L’Alleanza contro la povertà in Italia, nata nel 2013 per cercare di dare una risposta al ritardo con cui il nostro Paese ha affrontato il tema dell’esclusione sociale, in questi anni ha lavorato per promuovere politiche contro la povertà assoluta innovative ed efficaci.
L’Italia era l’unico Paese europeo ancora privo di una misura nazionale universalistica a sostegno di chiunque si trovi in condizione povertà assoluta: questa condizione nel 2016 interessava 1 milione e 619mila famiglie e 4 milioni e 742mila individui (il numero più alto dal 2005 ad oggi). Sempre nel 2016 erano a rischio di povertà ed esclusione sociale 17,5 milioni gli individui (il 28,7% degli italiani). All’interno di questa ampia fascia della popolazione convivono ovviamente situazioni dalla diversa intensità di deprivazione materiale. Peraltro, il rischio di cadere nella povertà riguarda una quota sempre più significativa di italiani: non esistono più categorie o luoghi più svantaggiati di altri, perché la povertà è diventata trasversale alle aree geografiche, alle generazioni, alle tipologie familiari, alle nazionalità e finanche alle condizioni occupazionali. In altre parole, negli ultimi anni la crescita dei poveri non si è concentrata tra i gruppi già più colpiti, ma si sono allargati i confini dell’indigenza e dell’esclusione.
Con l’introduzione del Reddito d’Inclusione (Rei), anche l’Italia si è finalmente dotata di una misura nazionale, strutturale, contro la povertà assoluta.

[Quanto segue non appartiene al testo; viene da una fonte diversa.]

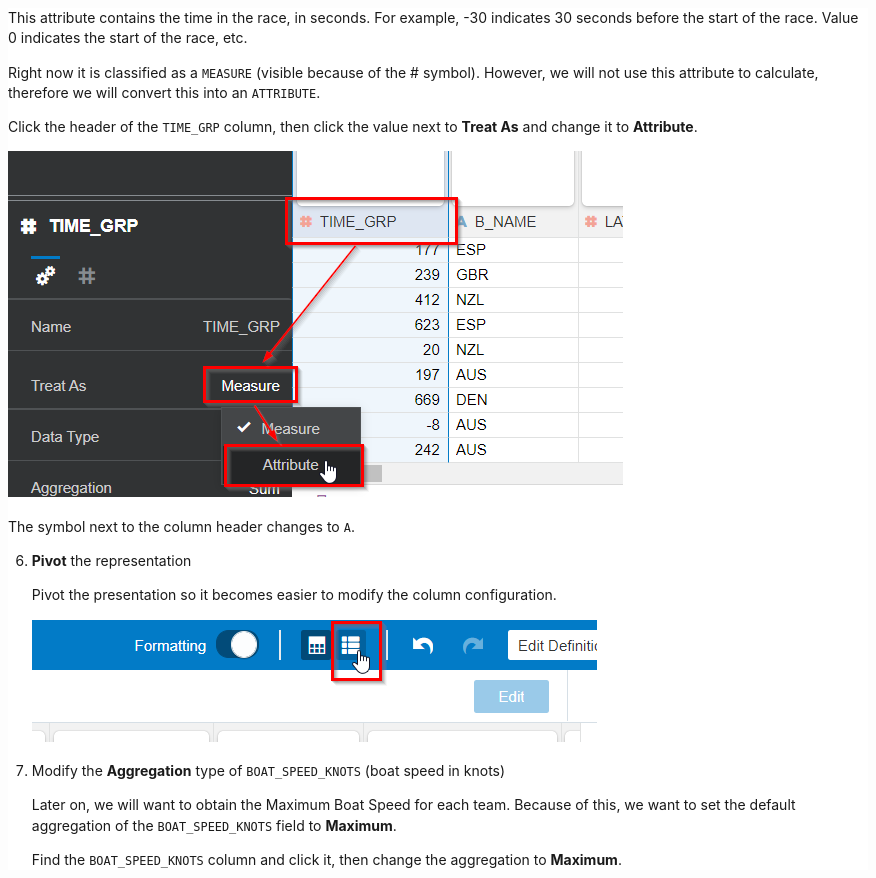    This attribute contains the time in the race, in seconds. For example, -30 indicates 30 seconds before the start of the race. Value 0 indicates the start of the race, etc.

   Right now it is classified as a `MEASURE` (visible because of the # symbol). However, we will not use this attribute to calculate, therefore we will convert this into an `ATTRIBUTE`.

   Click the header of the `TIME_GRP` column, then click the value next to **Treat As** and change it to **Attribute**.

   ![Change TIME_GRP to attribute](images/change-timegrp-to-attribute.png)

   The symbol next to the column header changes to `A`.

6. **Pivot** the representation

   Pivot the presentation so it becomes easier to modify the column configuration.

   ![Change TIME_GRP to attribute](images/change-representation.png)

7. Modify the **Aggregation** type of `BOAT_SPEED_KNOTS` (boat speed in knots)

   Later on, we will want to obtain the Maximum Boat Speed for each team. Because of this, we want to set the default aggregation of the `BOAT_SPEED_KNOTS` field to **Maximum**.

   Find the `BOAT_SPEED_KNOTS` column and click it, then change the aggregation to **Maximum**.
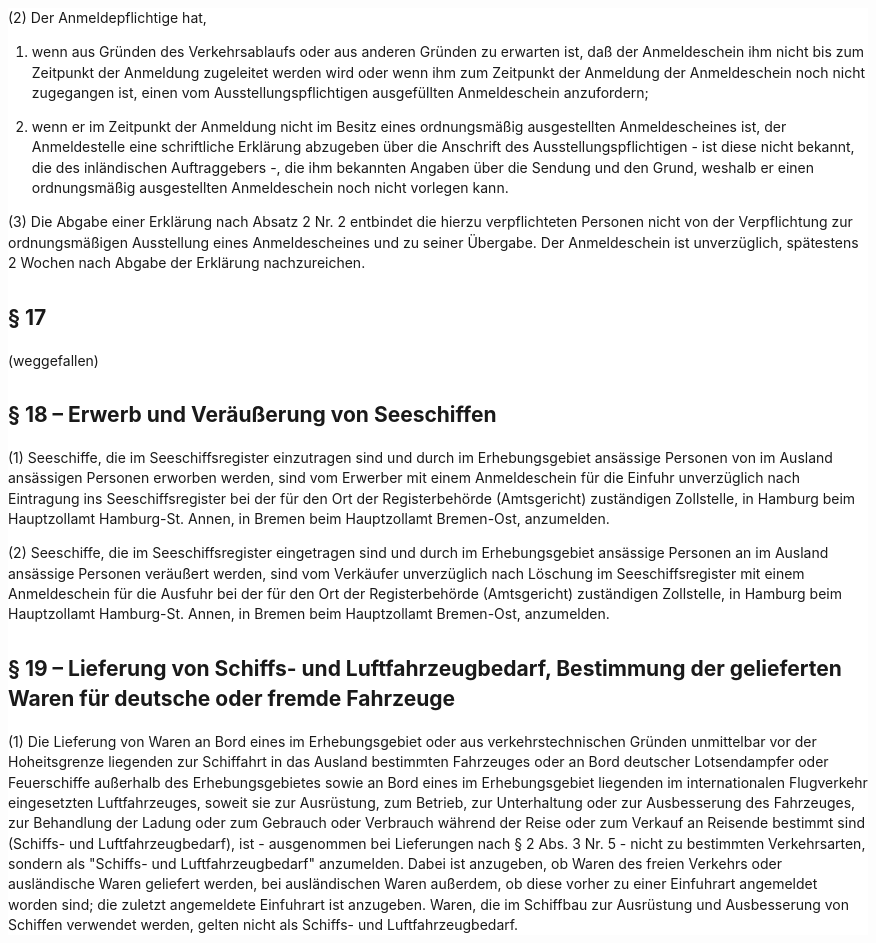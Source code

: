 (2) Der Anmeldepflichtige hat,

1. wenn aus Gründen des Verkehrsablaufs oder aus anderen Gründen zu erwarten ist, daß der Anmeldeschein ihm nicht bis zum Zeitpunkt der Anmeldung zugeleitet werden wird oder wenn ihm zum Zeitpunkt der Anmeldung der Anmeldeschein noch nicht zugegangen ist, einen vom Ausstellungspflichtigen ausgefüllten Anmeldeschein anzufordern;

2. wenn er im Zeitpunkt der Anmeldung nicht im Besitz eines ordnungsmäßig ausgestellten Anmeldescheines ist, der Anmeldestelle eine schriftliche Erklärung abzugeben über die Anschrift des Ausstellungspflichtigen - ist diese nicht bekannt, die des inländischen Auftraggebers -, die ihm bekannten Angaben über die Sendung und den Grund, weshalb er einen ordnungsmäßig ausgestellten Anmeldeschein noch nicht vorlegen kann.

(3) Die Abgabe einer Erklärung nach Absatz 2 Nr. 2 entbindet die hierzu verpflichteten Personen nicht von der Verpflichtung zur ordnungsmäßigen Ausstellung eines Anmeldescheines und zu seiner Übergabe. Der Anmeldeschein ist unverzüglich, spätestens 2 Wochen nach Abgabe der Erklärung nachzureichen.


## § 17

(weggefallen)


## § 18 – Erwerb und Veräußerung von Seeschiffen

(1) Seeschiffe, die im Seeschiffsregister einzutragen sind und durch im Erhebungsgebiet ansässige Personen von im Ausland ansässigen Personen erworben werden, sind vom Erwerber mit einem Anmeldeschein für die Einfuhr unverzüglich nach Eintragung ins Seeschiffsregister bei der für den Ort der Registerbehörde (Amtsgericht) zuständigen Zollstelle, in Hamburg beim Hauptzollamt Hamburg-St. Annen, in Bremen beim Hauptzollamt Bremen-Ost, anzumelden.

(2) Seeschiffe, die im Seeschiffsregister eingetragen sind und durch im Erhebungsgebiet ansässige Personen an im Ausland ansässige Personen veräußert werden, sind vom Verkäufer unverzüglich nach Löschung im Seeschiffsregister mit einem Anmeldeschein für die Ausfuhr bei der für den Ort der Registerbehörde (Amtsgericht) zuständigen Zollstelle, in Hamburg beim Hauptzollamt Hamburg-St. Annen, in Bremen beim Hauptzollamt Bremen-Ost, anzumelden.


## § 19 – Lieferung von Schiffs- und Luftfahrzeugbedarf, Bestimmung der gelieferten Waren für deutsche oder fremde Fahrzeuge

(1) Die Lieferung von Waren an Bord eines im Erhebungsgebiet oder aus verkehrstechnischen Gründen unmittelbar vor der Hoheitsgrenze liegenden zur Schiffahrt in das Ausland bestimmten Fahrzeuges oder an Bord deutscher Lotsendampfer oder Feuerschiffe außerhalb des Erhebungsgebietes sowie an Bord eines im Erhebungsgebiet liegenden im internationalen Flugverkehr eingesetzten Luftfahrzeuges, soweit sie zur Ausrüstung, zum Betrieb, zur Unterhaltung oder zur Ausbesserung des Fahrzeuges, zur Behandlung der Ladung oder zum Gebrauch oder Verbrauch während der Reise oder zum Verkauf an Reisende bestimmt sind (Schiffs- und Luftfahrzeugbedarf), ist - ausgenommen bei Lieferungen nach § 2 Abs. 3 Nr. 5 - nicht zu bestimmten Verkehrsarten, sondern als "Schiffs- und Luftfahrzeugbedarf" anzumelden. Dabei ist anzugeben, ob Waren des freien Verkehrs oder ausländische Waren geliefert werden, bei ausländischen Waren außerdem, ob diese vorher zu einer Einfuhrart angemeldet worden sind; die zuletzt angemeldete Einfuhrart ist anzugeben. Waren, die im Schiffbau zur Ausrüstung und Ausbesserung von Schiffen verwendet werden, gelten nicht als Schiffs- und Luftfahrzeugbedarf.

Si tratta di un provvedimento cruciale per il nostro Paese: l’Alleanza contro la povertà in Italia non si è limitata ad elaborare e a proporre un piano strutturale e universale rivolto a chi versa in condizioni d’indigenza ma, attraverso un dialogo costante e costruttivo con le forze politiche e le istituzioni competenti, ha raggiunto l’obiettivo di rendere il tema della lotta alla povertà una questione prioritaria per il Paese.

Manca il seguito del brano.